Once the line with "Andrew R. Jassy" is found in the data, output it and each following line exactly, up to and including the line with "- **Importance:** Layout flexibility", and nothing before or after.

*** Available data Section Begins ***

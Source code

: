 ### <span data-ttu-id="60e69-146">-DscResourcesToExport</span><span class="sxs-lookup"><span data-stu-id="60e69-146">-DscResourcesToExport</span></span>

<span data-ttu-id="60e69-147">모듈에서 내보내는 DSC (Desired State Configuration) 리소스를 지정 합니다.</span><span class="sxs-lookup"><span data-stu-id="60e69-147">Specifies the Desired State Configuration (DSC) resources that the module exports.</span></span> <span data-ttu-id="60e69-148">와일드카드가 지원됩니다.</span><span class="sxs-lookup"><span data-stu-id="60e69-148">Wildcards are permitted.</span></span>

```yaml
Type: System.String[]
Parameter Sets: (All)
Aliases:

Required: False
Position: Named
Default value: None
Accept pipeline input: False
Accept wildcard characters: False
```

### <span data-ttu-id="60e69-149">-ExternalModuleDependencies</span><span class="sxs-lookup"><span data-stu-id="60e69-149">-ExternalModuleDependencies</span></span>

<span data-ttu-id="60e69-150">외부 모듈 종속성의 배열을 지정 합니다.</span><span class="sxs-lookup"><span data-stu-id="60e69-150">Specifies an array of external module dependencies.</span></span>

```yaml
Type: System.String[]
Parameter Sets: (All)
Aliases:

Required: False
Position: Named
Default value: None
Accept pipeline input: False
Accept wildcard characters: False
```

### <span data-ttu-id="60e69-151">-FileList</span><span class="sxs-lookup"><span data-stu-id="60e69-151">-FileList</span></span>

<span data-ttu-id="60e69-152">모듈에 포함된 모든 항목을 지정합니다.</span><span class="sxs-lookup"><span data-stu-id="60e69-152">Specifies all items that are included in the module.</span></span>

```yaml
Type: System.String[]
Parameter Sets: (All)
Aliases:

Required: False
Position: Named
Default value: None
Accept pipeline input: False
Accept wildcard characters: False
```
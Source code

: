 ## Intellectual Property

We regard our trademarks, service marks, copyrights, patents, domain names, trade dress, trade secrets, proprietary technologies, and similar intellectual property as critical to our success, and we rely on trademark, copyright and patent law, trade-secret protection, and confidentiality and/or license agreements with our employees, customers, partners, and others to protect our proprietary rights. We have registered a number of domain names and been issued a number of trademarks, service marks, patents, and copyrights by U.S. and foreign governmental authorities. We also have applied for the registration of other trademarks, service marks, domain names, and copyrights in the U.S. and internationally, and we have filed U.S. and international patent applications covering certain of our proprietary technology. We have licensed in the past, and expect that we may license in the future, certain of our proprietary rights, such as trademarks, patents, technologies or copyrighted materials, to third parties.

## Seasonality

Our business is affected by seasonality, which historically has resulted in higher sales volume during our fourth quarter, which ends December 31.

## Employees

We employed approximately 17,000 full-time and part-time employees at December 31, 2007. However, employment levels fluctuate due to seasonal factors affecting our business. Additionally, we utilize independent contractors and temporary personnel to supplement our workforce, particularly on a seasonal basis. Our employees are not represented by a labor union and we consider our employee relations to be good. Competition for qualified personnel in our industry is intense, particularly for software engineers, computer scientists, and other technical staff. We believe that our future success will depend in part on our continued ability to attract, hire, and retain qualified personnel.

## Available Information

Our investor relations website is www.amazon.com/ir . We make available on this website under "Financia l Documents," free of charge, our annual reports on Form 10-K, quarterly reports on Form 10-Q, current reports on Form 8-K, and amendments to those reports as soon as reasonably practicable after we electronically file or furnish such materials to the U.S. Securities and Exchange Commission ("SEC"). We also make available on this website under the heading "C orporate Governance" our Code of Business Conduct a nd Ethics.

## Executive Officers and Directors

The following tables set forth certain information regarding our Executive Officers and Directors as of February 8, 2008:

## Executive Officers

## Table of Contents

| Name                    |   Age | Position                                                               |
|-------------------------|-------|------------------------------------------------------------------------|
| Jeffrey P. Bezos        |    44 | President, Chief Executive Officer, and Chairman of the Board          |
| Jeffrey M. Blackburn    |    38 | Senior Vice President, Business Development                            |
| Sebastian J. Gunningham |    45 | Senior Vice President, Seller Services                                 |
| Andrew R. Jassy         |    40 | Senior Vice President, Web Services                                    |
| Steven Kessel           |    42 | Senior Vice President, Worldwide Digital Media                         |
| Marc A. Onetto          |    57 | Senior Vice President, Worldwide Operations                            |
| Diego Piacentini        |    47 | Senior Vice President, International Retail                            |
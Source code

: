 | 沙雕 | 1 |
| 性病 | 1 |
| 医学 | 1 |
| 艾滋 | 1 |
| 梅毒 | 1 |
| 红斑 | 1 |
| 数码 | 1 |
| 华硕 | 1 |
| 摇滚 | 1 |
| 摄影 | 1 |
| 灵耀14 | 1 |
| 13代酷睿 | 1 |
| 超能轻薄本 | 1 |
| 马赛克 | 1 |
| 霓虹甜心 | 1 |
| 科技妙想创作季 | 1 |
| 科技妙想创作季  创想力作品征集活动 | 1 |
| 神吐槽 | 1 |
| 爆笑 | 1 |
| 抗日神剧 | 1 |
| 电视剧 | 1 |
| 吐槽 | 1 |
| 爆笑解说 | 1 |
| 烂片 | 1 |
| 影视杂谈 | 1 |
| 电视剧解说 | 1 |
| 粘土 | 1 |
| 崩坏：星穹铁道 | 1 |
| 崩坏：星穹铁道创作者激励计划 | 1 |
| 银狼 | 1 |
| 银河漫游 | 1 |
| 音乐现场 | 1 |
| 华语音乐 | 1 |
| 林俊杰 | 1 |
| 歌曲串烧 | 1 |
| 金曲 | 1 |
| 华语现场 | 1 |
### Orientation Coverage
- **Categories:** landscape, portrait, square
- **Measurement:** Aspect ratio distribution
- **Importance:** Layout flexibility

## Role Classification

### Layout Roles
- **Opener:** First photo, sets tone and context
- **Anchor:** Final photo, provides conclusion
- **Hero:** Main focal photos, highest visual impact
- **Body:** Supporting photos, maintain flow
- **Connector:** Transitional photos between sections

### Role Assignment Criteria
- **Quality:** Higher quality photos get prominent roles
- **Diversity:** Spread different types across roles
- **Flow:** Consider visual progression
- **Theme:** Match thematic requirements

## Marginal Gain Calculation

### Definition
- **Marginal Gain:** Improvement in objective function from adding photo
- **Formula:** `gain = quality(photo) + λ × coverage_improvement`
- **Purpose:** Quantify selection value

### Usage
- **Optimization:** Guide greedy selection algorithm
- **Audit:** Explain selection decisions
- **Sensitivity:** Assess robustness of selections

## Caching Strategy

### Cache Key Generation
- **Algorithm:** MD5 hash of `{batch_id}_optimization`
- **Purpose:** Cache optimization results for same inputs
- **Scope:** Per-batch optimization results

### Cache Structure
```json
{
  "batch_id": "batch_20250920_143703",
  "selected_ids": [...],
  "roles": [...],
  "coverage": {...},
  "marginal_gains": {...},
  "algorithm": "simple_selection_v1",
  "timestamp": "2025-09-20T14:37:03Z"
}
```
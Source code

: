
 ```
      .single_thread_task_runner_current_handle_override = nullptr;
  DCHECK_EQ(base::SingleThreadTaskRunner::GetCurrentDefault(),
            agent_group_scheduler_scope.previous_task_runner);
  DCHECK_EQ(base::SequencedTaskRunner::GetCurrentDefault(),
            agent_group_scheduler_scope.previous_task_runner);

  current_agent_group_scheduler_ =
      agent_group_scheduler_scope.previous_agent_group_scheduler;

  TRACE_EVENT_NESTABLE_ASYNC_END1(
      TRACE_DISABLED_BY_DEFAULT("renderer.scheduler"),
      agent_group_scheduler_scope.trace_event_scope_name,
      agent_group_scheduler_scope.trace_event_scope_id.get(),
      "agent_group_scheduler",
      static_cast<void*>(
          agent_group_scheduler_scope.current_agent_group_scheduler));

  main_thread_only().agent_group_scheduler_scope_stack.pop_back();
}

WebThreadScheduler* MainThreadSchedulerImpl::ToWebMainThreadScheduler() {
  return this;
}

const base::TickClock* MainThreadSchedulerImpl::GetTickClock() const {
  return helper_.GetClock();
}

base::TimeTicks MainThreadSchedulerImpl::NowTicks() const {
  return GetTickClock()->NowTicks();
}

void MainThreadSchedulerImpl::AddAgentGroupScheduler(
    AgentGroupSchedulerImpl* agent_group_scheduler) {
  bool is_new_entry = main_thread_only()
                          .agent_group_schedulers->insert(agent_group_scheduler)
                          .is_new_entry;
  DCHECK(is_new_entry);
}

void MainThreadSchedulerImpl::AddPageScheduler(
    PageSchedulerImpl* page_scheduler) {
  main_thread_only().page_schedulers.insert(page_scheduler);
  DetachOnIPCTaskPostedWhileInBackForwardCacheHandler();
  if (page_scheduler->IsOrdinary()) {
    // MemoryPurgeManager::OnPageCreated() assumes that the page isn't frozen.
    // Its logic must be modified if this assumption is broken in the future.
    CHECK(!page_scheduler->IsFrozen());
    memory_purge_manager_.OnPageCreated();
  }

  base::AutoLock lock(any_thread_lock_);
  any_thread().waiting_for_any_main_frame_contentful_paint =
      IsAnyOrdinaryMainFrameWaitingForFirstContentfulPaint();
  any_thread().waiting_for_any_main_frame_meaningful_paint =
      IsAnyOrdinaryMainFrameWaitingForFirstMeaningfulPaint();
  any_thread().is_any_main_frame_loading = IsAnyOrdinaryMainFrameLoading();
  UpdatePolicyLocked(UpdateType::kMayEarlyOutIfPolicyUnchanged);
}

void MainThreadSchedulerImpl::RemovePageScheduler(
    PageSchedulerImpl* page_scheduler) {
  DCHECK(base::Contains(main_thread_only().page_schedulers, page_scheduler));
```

*** Available data Section Ends ***

> **Solution below**:
| Andrew R. Jassy         |    40 | Senior Vice President, Web Services                                    |
| Steven Kessel           |    42 | Senior Vice President, Worldwide Digital Media                         |
| Marc A. Onetto          |    57 | Senior Vice President, Worldwide Operations                            |
| Diego Piacentini        |    47 | Senior Vice President, International Retail                            |
Source code

: | 沙雕 | 1 |
| 性病 | 1 |
| 医学 | 1 |
| 艾滋 | 1 |
| 梅毒 | 1 |
| 红斑 | 1 |
| 数码 | 1 |
| 华硕 | 1 |
| 摇滚 | 1 |
| 摄影 | 1 |
| 灵耀14 | 1 |
| 13代酷睿 | 1 |
| 超能轻薄本 | 1 |
| 马赛克 | 1 |
| 霓虹甜心 | 1 |
| 科技妙想创作季 | 1 |
| 科技妙想创作季  创想力作品征集活动 | 1 |
| 神吐槽 | 1 |
| 爆笑 | 1 |
| 抗日神剧 | 1 |
| 电视剧 | 1 |
| 吐槽 | 1 |
| 爆笑解说 | 1 |
| 烂片 | 1 |
| 影视杂谈 | 1 |
| 电视剧解说 | 1 |
| 粘土 | 1 |
| 崩坏：星穹铁道 | 1 |
| 崩坏：星穹铁道创作者激励计划 | 1 |
| 银狼 | 1 |
| 银河漫游 | 1 |
| 音乐现场 | 1 |
| 华语音乐 | 1 |
| 林俊杰 | 1 |
| 歌曲串烧 | 1 |
| 金曲 | 1 |
| 华语现场 | 1 |
### Orientation Coverage
- **Categories:** landscape, portrait, square
- **Measurement:** Aspect ratio distribution
- **Importance:** Layout flexibility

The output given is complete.